**What the task requires**
Which lines of the entries hold the string "proof"? Copy each one.

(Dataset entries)
<<<<
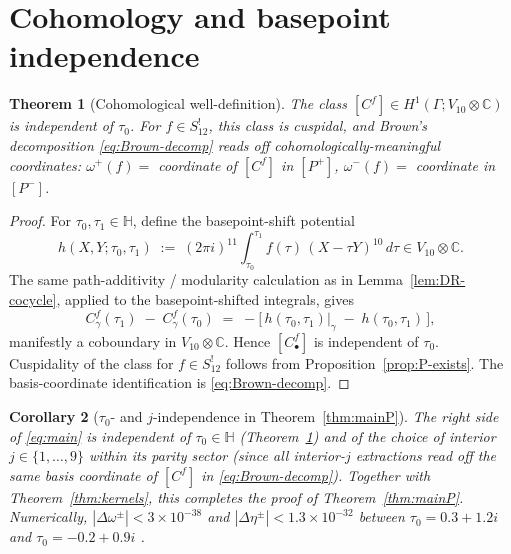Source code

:\documentclass[11pt,letterpaper]{article}
\newtheorem{theorem}{Theorem}[section]
\newtheorem{corollary}[theorem]{Corollary}
\newcommand{\HH}{\mathbb{H}}
\newcommand{\CC}{\mathbb{C}}
\begin{document}
\section{Cohomology and basepoint independence}\label{sec:cohomology}

\begin{theorem}[Cohomological well-definition]\label{thm:cohomology}
The class $[C^f] \in H^1(\Gamma; V_{10}\otimes\CC)$ is independent of
$\tau_0$.  For $f \in S_{12}^!$, this class is cuspidal, and Brown's
decomposition \eqref{eq:Brown-decomp} reads off
cohomologically-meaningful coordinates: $\omega^+(f) = $ coordinate of
$[C^f]$ in $[P^+]$, $\omega^-(f) = $ coordinate in $[P^-]$.
\end{theorem}

\begin{proof}
For $\tau_0, \tau_1 \in \HH$, define the basepoint-shift potential
\begin{equation}\label{eq:bp-h}
  h(X, Y;\tau_0, \tau_1) \;:=\; (2\pi i)^{11}\!\int_{\tau_0}^{\tau_1}\!
                                f(\tau)\,(X - \tau Y)^{10}\,d\tau \in V_{10}\otimes\CC.
\end{equation}
The same path-additivity / modularity calculation as in
Lemma~\ref{lem:DR-cocycle}, applied to the basepoint-shifted integrals,
gives
\begin{equation}\label{eq:bp-cocycle}
  C^f_\gamma(\tau_1) \;-\; C^f_\gamma(\tau_0) \;=\;
    -\bigl[\,h(\tau_0, \tau_1)|_\gamma \;-\; h(\tau_0, \tau_1)\,\bigr],
\end{equation}
manifestly a coboundary in $V_{10}\otimes\CC$.  Hence
$[C^f_\bullet]$ is independent of $\tau_0$.  Cuspidality of the class
for $f \in S_{12}^!$ follows from Proposition~\ref{prop:P-exists}.  The
basis-coordinate identification is \eqref{eq:Brown-decomp}.
\end{proof}

\begin{corollary}[$\tau_0$- and $j$-independence in Theorem~\ref{thm:mainP}]\label{cor:tau0-j-indep}
The right side of \eqref{eq:main} is independent of $\tau_0 \in \HH$
(Theorem~\ref{thm:cohomology}) and of the choice of interior
$j \in \{1, \ldots, 9\}$ within its parity sector (since all
interior-$j$ extractions read off the same basis coordinate of $[C^f]$
in \eqref{eq:Brown-decomp}).  Together with
Theorem~\ref{thm:kernels}, this completes the proof of
Theorem~\ref{thm:mainP}.  Numerically, $|\Delta\omega^\pm| < 3\times 10^{-38}$
and $|\Delta\eta^\pm| < 1.3\times 10^{-32}$ between
$\tau_0 = 0.3 + 1.2i$ and $\tau_0 = -0.2 + 0.9i$ \cite{Notebook}.
\end{corollary}
\end{document}
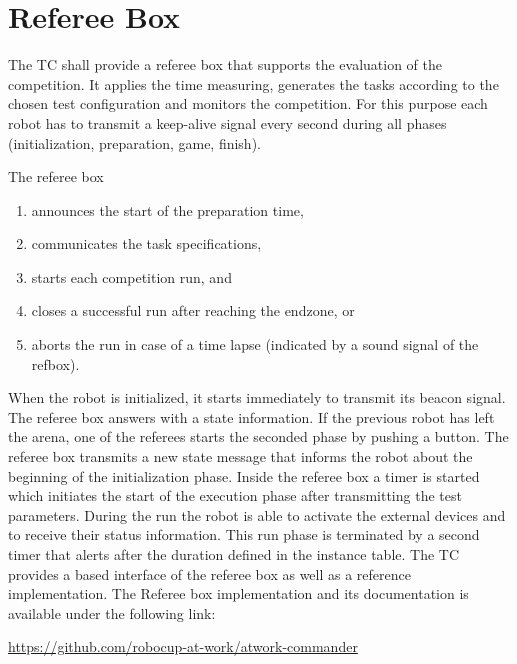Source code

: \section{Referee Box}
\label{sec:refbox}
The TC shall provide a referee box that supports the evaluation of the competition. It applies the time measuring, generates the tasks according to the chosen test configuration and monitors the
competition. For this purpose each robot has to transmit a keep-alive signal every second during all phases (initialization, preparation, game, finish).

The referee box
\begin{enumerate}
	\item announces the start of the preparation time,
	\item communicates the task specifications,
	\item starts each competition run, and
	\item closes a successful run after reaching the endzone, or
	\item aborts the run in case of a time lapse (indicated by a sound signal of the refbox).
\end{enumerate}

When the robot is initialized, it starts immediately to transmit its beacon
signal. The referee box answers with a state information. If the previous robot
has left the arena, one of the referees starts the seconded phase by pushing a
button. The referee box transmits a new state message that informs the robot
about the beginning of the initialization phase. Inside the referee box a
timer is started which initiates the start of the execution phase after
transmitting the test parameters. During the run the robot is able to activate
the external devices and to receive their status information. This run phase is
terminated by a second timer that alerts after the duration defined in the
instance table.
%
% 
The TC provides a  based interface of the referee box as well as
a reference implementation.
The Referee box implementation and its documentation is available under the following link:
\begin{center}
	\url{https://github.com/robocup-at-work/atwork-commander}
	
\end{center}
>>>>
**Answer box**
\begin{proof}
\end{proof}
Theorem~\ref{thm:kernels}, this completes the proof of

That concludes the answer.